ERP systems performing the conventional RA generally access, analyze, and report the status of RA applications in accordance with the following. First, each database that is a part of the ERP system and governed by the RA audit must be accounted for. Then, each accounted for database has all of its data rules and authorization rules synchronized onto a backend environment. After the full synchronization of all of the databases, the backend system compares the synchronized data rules and authorization rules to a pre-defined set of rules stored at the backend.
The analysis of the conventional RA is generally time consuming for several reasons. One reason is that each time an RA is executed, the RA acts as a trigger to initiate the RA process.
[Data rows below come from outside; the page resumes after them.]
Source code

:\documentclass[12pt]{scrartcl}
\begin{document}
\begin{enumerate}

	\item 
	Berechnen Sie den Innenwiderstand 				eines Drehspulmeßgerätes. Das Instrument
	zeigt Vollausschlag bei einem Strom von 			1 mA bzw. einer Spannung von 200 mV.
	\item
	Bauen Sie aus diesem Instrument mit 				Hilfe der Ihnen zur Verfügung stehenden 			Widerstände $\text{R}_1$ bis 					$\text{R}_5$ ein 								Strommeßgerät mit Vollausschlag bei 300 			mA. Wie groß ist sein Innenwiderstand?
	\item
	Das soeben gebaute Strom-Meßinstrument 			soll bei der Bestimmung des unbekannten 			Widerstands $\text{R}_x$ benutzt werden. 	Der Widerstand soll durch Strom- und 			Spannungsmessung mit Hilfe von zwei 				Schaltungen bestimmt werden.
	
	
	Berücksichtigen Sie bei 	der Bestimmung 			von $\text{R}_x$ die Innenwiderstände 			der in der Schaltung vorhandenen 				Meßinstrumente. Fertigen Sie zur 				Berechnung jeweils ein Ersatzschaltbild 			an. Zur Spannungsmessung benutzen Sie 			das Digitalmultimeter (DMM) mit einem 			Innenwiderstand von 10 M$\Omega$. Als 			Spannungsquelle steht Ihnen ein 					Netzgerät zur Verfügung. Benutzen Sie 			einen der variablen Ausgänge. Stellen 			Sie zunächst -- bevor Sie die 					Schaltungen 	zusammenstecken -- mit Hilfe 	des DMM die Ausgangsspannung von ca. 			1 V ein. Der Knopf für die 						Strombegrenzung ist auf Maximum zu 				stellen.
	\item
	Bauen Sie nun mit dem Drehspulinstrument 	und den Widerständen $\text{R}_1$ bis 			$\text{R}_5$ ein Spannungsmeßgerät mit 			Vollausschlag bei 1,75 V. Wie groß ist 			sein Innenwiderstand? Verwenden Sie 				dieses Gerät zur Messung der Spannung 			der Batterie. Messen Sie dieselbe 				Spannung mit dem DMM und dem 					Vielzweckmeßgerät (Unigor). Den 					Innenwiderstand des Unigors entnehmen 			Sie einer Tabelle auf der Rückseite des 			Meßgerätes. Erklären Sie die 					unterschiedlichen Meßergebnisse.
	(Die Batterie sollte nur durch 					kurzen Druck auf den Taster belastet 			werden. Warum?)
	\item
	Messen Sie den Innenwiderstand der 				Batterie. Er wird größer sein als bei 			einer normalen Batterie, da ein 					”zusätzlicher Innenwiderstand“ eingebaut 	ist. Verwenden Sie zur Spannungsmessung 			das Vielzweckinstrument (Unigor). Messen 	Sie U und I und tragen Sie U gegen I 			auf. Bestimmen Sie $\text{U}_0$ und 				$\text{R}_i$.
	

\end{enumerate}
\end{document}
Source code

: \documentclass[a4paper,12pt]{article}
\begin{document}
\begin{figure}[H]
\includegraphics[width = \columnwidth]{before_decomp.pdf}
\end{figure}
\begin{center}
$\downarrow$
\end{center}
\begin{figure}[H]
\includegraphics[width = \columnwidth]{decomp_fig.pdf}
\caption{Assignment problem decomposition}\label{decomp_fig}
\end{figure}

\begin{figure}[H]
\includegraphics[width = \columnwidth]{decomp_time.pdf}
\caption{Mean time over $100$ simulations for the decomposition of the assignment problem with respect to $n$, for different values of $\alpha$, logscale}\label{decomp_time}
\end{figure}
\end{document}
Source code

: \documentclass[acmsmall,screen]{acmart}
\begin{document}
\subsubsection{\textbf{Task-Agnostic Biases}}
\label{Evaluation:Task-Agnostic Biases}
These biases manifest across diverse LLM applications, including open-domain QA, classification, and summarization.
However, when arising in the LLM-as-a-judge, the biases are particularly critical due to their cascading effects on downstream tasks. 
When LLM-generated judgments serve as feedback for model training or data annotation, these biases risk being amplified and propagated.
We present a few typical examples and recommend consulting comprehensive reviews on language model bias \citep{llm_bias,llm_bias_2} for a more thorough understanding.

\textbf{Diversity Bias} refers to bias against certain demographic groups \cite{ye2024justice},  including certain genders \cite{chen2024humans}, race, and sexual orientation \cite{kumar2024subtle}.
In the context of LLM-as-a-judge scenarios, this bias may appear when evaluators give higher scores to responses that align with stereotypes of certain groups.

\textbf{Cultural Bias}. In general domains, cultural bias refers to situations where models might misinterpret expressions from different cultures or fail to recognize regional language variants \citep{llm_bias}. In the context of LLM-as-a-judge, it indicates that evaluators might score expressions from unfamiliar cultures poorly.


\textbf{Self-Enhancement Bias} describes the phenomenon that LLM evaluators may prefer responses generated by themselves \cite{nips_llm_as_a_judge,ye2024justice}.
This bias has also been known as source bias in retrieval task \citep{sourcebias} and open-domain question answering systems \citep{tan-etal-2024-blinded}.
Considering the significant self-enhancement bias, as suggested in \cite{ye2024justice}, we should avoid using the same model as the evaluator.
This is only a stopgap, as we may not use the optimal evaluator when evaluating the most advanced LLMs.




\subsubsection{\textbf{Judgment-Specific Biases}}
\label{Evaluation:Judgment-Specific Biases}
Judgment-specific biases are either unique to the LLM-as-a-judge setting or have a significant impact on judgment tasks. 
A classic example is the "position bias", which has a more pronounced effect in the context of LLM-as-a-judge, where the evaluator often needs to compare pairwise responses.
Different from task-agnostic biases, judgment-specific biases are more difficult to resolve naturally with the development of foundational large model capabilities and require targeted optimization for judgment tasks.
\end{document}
Only upon the trigger does the ERP system identify which data tables are needed and then proceeds to pull relevant data from those identified data tables in the source systems. After having identified and accessed the relevant data, the ERP system proceeds to check each role, action, and permission level from the accessed data according to a pre-defined set of rules.
The comparison results from the check are stored and used to generate the SoD analysis report. Each time, however, a database associated with the ERP system expands to account for data developments or changes in local infrastructure associated with the company, additional unknown and unconfirmed data exists locally in the source system that has not been subjected to a RA by the ERP system.
The assessment report is historically only stored, in conventional RA, after a full compare is run. The assessment report is then stored locally upon the customer's device. The assessment report includes information regarding what violation occurred, which parties were responsible, and which tasks triggered the violation. In convention applications, violation reports are often presented to the users at consistent intervals. For example, violation reports may be presented month by month.
In many environments, such as Information Technology (IT) environments, multiple ERP systems are used as source data based on customer needs and requirements. Similarly, customer needs and requirements result in the multiple ERP systems handling a high volume of RAs. Due to the voluminous number of ERP systems needed for these environment systems, conventional RA has not been scalable.
In addition, scalability is further complicated given that high volume maintenance activities are often required. In some circumstances, the amount of maintenance is driven due to the various plug-in dependencies of each of, or some of, the ERP systems and edge components associated with the ERP systems. Conventional RA, sometimes referred to herein as ad-hoc RA, is also not scalable because any synchronization of the ERP systems requires a great deal of time. In many environments, the data to be accessed for the RA is voluminous and constantly increasing as the database tables grow to support various customer needs.
Furthermore, the procedure to execute the real-time ad-hoc RA requires a large amount of memory on the backend server environment. The generation of the SoD analysis report further consumes significant application-specific programming memory.
Accordingly, there is a need for methods and systems to dynamically assess user permissions and report the assessment to an administrator of a system, without delay, in response to a triggering event.